What follows is a listing to be repeated in full and without alteration.

○ ○ ○ ○ ○ ○ ○

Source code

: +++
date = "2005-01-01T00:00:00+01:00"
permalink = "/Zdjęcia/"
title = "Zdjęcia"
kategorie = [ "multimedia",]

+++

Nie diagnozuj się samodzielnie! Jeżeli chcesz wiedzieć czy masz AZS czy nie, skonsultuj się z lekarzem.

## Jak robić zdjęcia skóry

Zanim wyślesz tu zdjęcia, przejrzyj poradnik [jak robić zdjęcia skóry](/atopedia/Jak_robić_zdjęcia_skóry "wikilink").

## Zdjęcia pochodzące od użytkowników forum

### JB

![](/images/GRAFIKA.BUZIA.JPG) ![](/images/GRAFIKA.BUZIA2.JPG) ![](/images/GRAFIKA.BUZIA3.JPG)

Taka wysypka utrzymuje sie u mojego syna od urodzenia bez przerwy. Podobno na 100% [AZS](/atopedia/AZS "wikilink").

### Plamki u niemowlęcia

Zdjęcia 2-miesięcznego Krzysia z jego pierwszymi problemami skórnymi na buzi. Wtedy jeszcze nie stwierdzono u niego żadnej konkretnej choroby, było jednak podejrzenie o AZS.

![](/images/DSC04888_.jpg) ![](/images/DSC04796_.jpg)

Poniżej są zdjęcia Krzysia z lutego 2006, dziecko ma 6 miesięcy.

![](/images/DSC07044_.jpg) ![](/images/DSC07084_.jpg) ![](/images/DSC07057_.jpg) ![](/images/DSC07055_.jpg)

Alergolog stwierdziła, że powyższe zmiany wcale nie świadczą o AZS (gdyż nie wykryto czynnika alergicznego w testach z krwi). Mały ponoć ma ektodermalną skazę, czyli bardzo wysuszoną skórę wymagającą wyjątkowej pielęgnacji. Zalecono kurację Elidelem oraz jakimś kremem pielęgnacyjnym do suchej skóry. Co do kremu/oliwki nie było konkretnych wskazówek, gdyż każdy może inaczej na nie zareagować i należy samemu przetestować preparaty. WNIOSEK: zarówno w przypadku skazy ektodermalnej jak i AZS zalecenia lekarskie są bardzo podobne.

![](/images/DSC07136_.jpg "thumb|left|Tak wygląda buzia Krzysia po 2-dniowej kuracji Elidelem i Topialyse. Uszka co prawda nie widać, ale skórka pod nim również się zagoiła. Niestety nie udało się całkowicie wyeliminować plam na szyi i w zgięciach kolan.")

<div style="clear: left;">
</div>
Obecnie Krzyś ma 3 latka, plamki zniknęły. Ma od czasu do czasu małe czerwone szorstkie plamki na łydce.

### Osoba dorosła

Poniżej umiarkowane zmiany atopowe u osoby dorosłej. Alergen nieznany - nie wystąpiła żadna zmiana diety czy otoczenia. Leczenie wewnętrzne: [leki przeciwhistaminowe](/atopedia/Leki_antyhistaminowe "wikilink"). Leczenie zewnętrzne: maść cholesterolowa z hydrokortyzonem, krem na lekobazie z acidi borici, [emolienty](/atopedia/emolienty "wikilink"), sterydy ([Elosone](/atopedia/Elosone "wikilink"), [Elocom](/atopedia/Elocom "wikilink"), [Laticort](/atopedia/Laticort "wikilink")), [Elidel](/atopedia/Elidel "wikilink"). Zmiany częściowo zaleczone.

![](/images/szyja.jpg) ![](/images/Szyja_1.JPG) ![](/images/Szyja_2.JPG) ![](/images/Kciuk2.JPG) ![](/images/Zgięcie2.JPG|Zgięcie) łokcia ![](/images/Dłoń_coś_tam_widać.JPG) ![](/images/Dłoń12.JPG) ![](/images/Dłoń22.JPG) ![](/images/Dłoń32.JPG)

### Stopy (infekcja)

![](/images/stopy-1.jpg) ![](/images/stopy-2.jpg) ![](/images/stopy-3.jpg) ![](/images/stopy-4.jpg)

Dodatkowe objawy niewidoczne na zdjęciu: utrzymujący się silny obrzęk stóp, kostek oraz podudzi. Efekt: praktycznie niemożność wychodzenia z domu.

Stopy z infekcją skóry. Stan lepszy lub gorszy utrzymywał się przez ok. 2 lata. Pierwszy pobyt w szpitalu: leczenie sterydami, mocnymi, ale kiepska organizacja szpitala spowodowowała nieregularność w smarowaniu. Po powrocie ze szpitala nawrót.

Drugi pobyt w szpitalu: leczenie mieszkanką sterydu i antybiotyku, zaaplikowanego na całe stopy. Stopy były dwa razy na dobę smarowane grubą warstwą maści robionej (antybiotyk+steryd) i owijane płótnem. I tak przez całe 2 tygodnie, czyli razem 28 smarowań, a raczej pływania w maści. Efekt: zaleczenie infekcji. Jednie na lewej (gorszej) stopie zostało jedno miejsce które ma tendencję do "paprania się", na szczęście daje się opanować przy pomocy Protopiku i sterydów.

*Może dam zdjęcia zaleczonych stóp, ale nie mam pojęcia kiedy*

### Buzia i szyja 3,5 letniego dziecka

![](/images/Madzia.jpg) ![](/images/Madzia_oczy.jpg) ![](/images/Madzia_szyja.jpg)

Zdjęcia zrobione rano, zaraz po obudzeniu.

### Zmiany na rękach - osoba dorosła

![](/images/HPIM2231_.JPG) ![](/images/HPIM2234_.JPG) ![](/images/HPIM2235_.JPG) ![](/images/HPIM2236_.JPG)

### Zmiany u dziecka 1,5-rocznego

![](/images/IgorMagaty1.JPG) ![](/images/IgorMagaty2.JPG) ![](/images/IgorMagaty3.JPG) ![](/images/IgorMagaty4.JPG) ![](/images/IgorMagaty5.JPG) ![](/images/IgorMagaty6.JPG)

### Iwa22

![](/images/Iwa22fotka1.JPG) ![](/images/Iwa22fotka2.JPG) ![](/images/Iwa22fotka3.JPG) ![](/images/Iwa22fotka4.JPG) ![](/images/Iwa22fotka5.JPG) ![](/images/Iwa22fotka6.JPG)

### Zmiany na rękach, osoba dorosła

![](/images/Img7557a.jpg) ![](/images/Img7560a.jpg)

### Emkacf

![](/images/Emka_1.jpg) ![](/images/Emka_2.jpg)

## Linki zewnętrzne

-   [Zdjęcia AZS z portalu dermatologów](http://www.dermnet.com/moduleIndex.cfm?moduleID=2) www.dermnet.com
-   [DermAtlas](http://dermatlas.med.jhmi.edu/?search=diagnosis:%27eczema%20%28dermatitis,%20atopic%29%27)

○ ○ ○ ○ ○ ○ ○

*Answer to this problem*:
Source code

: +++
date = "2005-01-01T00:00:00+01:00"
permalink = "/Zdjęcia/"
title = "Zdjęcia"
kategorie = [ "multimedia",]

+++

Nie diagnozuj się samodzielnie! Jeżeli chcesz wiedzieć czy masz AZS czy nie, skonsultuj się z lekarzem.

## Jak robić zdjęcia skóry

Zanim wyślesz tu zdjęcia, przejrzyj poradnik [jak robić zdjęcia skóry](/atopedia/Jak_robić_zdjęcia_skóry "wikilink").

## Zdjęcia pochodzące od użytkowników forum

### JB

![](/images/GRAFIKA.BUZIA.JPG) ![](/images/GRAFIKA.BUZIA2.JPG) ![](/images/GRAFIKA.BUZIA3.JPG)

Taka wysypka utrzymuje sie u mojego syna od urodzenia bez przerwy. Podobno na 100% [AZS](/atopedia/AZS "wikilink").

### Plamki u niemowlęcia

Zdjęcia 2-miesięcznego Krzysia z jego pierwszymi problemami skórnymi na buzi. Wtedy jeszcze nie stwierdzono u niego żadnej konkretnej choroby, było jednak podejrzenie o AZS.

![](/images/DSC04888_.jpg) ![](/images/DSC04796_.jpg)

Poniżej są zdjęcia Krzysia z lutego 2006, dziecko ma 6 miesięcy.

![](/images/DSC07044_.jpg) ![](/images/DSC07084_.jpg) ![](/images/DSC07057_.jpg) ![](/images/DSC07055_.jpg)

Alergolog stwierdziła, że powyższe zmiany wcale nie świadczą o AZS (gdyż nie wykryto czynnika alergicznego w testach z krwi). Mały ponoć ma ektodermalną skazę, czyli bardzo wysuszoną skórę wymagającą wyjątkowej pielęgnacji. Zalecono kurację Elidelem oraz jakimś kremem pielęgnacyjnym do suchej skóry. Co do kremu/oliwki nie było konkretnych wskazówek, gdyż każdy może inaczej na nie zareagować i należy samemu przetestować preparaty. WNIOSEK: zarówno w przypadku skazy ektodermalnej jak i AZS zalecenia lekarskie są bardzo podobne.

![](/images/DSC07136_.jpg "thumb|left|Tak wygląda buzia Krzysia po 2-dniowej kuracji Elidelem i Topialyse. Uszka co prawda nie widać, ale skórka pod nim również się zagoiła. Niestety nie udało się całkowicie wyeliminować plam na szyi i w zgięciach kolan.")

<div style="clear: left;">
</div>
Obecnie Krzyś ma 3 latka, plamki zniknęły. Ma od czasu do czasu małe czerwone szorstkie plamki na łydce.

### Osoba dorosła

Poniżej umiarkowane zmiany atopowe u osoby dorosłej. Alergen nieznany - nie wystąpiła żadna zmiana diety czy otoczenia. Leczenie wewnętrzne: [leki przeciwhistaminowe](/atopedia/Leki_antyhistaminowe "wikilink"). Leczenie zewnętrzne: maść cholesterolowa z hydrokortyzonem, krem na lekobazie z acidi borici, [emolienty](/atopedia/emolienty "wikilink"), sterydy ([Elosone](/atopedia/Elosone "wikilink"), [Elocom](/atopedia/Elocom "wikilink"), [Laticort](/atopedia/Laticort "wikilink")), [Elidel](/atopedia/Elidel "wikilink"). Zmiany częściowo zaleczone.

![](/images/szyja.jpg) ![](/images/Szyja_1.JPG) ![](/images/Szyja_2.JPG) ![](/images/Kciuk2.JPG) ![](/images/Zgięcie2.JPG|Zgięcie) łokcia ![](/images/Dłoń_coś_tam_widać.JPG) ![](/images/Dłoń12.JPG) ![](/images/Dłoń22.JPG) ![](/images/Dłoń32.JPG)

### Stopy (infekcja)

![](/images/stopy-1.jpg) ![](/images/stopy-2.jpg) ![](/images/stopy-3.jpg) ![](/images/stopy-4.jpg)

Dodatkowe objawy niewidoczne na zdjęciu: utrzymujący się silny obrzęk stóp, kostek oraz podudzi. Efekt: praktycznie niemożność wychodzenia z domu.

Stopy z infekcją skóry. Stan lepszy lub gorszy utrzymywał się przez ok. 2 lata. Pierwszy pobyt w szpitalu: leczenie sterydami, mocnymi, ale kiepska organizacja szpitala spowodowowała nieregularność w smarowaniu. Po powrocie ze szpitala nawrót.

Drugi pobyt w szpitalu: leczenie mieszkanką sterydu i antybiotyku, zaaplikowanego na całe stopy. Stopy były dwa razy na dobę smarowane grubą warstwą maści robionej (antybiotyk+steryd) i owijane płótnem. I tak przez całe 2 tygodnie, czyli razem 28 smarowań, a raczej pływania w maści. Efekt: zaleczenie infekcji. Jednie na lewej (gorszej) stopie zostało jedno miejsce które ma tendencję do "paprania się", na szczęście daje się opanować przy pomocy Protopiku i sterydów.

*Może dam zdjęcia zaleczonych stóp, ale nie mam pojęcia kiedy*

### Buzia i szyja 3,5 letniego dziecka

![](/images/Madzia.jpg) ![](/images/Madzia_oczy.jpg) ![](/images/Madzia_szyja.jpg)

Zdjęcia zrobione rano, zaraz po obudzeniu.

### Zmiany na rękach - osoba dorosła

![](/images/HPIM2231_.JPG) ![](/images/HPIM2234_.JPG) ![](/images/HPIM2235_.JPG) ![](/images/HPIM2236_.JPG)

### Zmiany u dziecka 1,5-rocznego

![](/images/IgorMagaty1.JPG) ![](/images/IgorMagaty2.JPG) ![](/images/IgorMagaty3.JPG) ![](/images/IgorMagaty4.JPG) ![](/images/IgorMagaty5.JPG) ![](/images/IgorMagaty6.JPG)

### Iwa22

![](/images/Iwa22fotka1.JPG) ![](/images/Iwa22fotka2.JPG) ![](/images/Iwa22fotka3.JPG) ![](/images/Iwa22fotka4.JPG) ![](/images/Iwa22fotka5.JPG) ![](/images/Iwa22fotka6.JPG)

### Zmiany na rękach, osoba dorosła

![](/images/Img7557a.jpg) ![](/images/Img7560a.jpg)

### Emkacf

![](/images/Emka_1.jpg) ![](/images/Emka_2.jpg)

## Linki zewnętrzne

-   [Zdjęcia AZS z portalu dermatologów](http://www.dermnet.com/moduleIndex.cfm?moduleID=2) www.dermnet.com
-   [DermAtlas](http://dermatlas.med.jhmi.edu/?search=diagnosis:%27eczema%20%28dermatitis,%20atopic%29%27)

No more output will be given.